Queer Sites and Sounds  features digital artwork, videos, audio recordings, scholarship, and writing that question the ways that we think of “queer” as an embodied identity and “queer” as it relates to narrative and digital forms and digital literacies. That is, in Queer Sites and Sounds, “queer” is defined broadly to include non-heteronormative genders and sexualities in both Filipino and Western contexts (e.g., LGBTQ, bakla, tomboy) as well as performativity and aesthetics (e.g.,  “kitsch,” “spectacle,” and “camp”) that challenge and go beyond how Filipino bodies, affects, and processes are conventionally understood.

Sea, Land, Air: Migration and Labor
Co-curated with Sarita See
Center for Art and Thought
Summer 2013

Filipinos work everywhere. On the high seas, up in the air, and on the ground. Nurse, sailor, singer, farmer, teacher, maid. These are the icons of globalized Filipino labor today. But where do they come from? Sea, Land, Air: Migration and Labor locates these icons in the circuits of labor that emanate from the Philippines’ and its diaspora’s colonial and imperial histories. At the same time, the exhibition questions what is truthful and what is fictional in the narration of these imperial relations.

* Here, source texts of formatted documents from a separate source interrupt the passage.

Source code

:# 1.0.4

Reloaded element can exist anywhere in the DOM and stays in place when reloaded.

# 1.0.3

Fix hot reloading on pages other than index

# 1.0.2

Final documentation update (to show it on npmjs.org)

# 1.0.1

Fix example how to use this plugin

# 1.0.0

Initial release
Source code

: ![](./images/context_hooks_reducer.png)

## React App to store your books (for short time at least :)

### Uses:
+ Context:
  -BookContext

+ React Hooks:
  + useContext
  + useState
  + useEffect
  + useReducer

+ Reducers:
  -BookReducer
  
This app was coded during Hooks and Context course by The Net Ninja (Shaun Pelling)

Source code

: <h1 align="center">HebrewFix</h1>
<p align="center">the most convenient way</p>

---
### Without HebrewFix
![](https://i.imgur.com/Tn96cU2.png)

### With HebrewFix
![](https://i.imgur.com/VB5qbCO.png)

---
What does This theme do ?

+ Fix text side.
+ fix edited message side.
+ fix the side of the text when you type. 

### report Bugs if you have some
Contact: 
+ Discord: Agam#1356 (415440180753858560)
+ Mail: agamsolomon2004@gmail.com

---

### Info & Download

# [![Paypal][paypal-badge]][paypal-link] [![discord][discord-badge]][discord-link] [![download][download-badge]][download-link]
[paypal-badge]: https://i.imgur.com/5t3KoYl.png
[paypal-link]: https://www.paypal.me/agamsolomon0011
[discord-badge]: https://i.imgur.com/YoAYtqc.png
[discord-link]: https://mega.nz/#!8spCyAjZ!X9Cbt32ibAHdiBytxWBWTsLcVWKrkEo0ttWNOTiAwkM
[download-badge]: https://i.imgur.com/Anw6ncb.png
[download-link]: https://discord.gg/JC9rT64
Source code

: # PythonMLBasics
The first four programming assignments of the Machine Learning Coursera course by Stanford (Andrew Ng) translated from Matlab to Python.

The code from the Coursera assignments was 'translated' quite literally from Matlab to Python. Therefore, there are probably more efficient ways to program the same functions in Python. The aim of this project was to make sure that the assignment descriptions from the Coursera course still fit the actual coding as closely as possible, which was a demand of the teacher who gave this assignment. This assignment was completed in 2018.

Techniques: Contemporary Asian American Time-Based Art
Sita Kuratomi Bhaumik, Kat Larson, and Gina Osterloh
Sheehan Gallery – Whitman College
Walla Walla, WA
January 18 – February 18, 2011

Techniques: Contemporary Asian American Time-Based Art was a group exhibition of Asian American women artists working with time-based multimedia – photography, film, and digital technologies – and site-specific installation artistic practices. The exhibit captured an antireductionist meditation on the continuing importance of identity and race-specific art spaces that promote and celebrate what curator and art critic Susette Min calls “the idiosyncratic landscape of Asian American art.”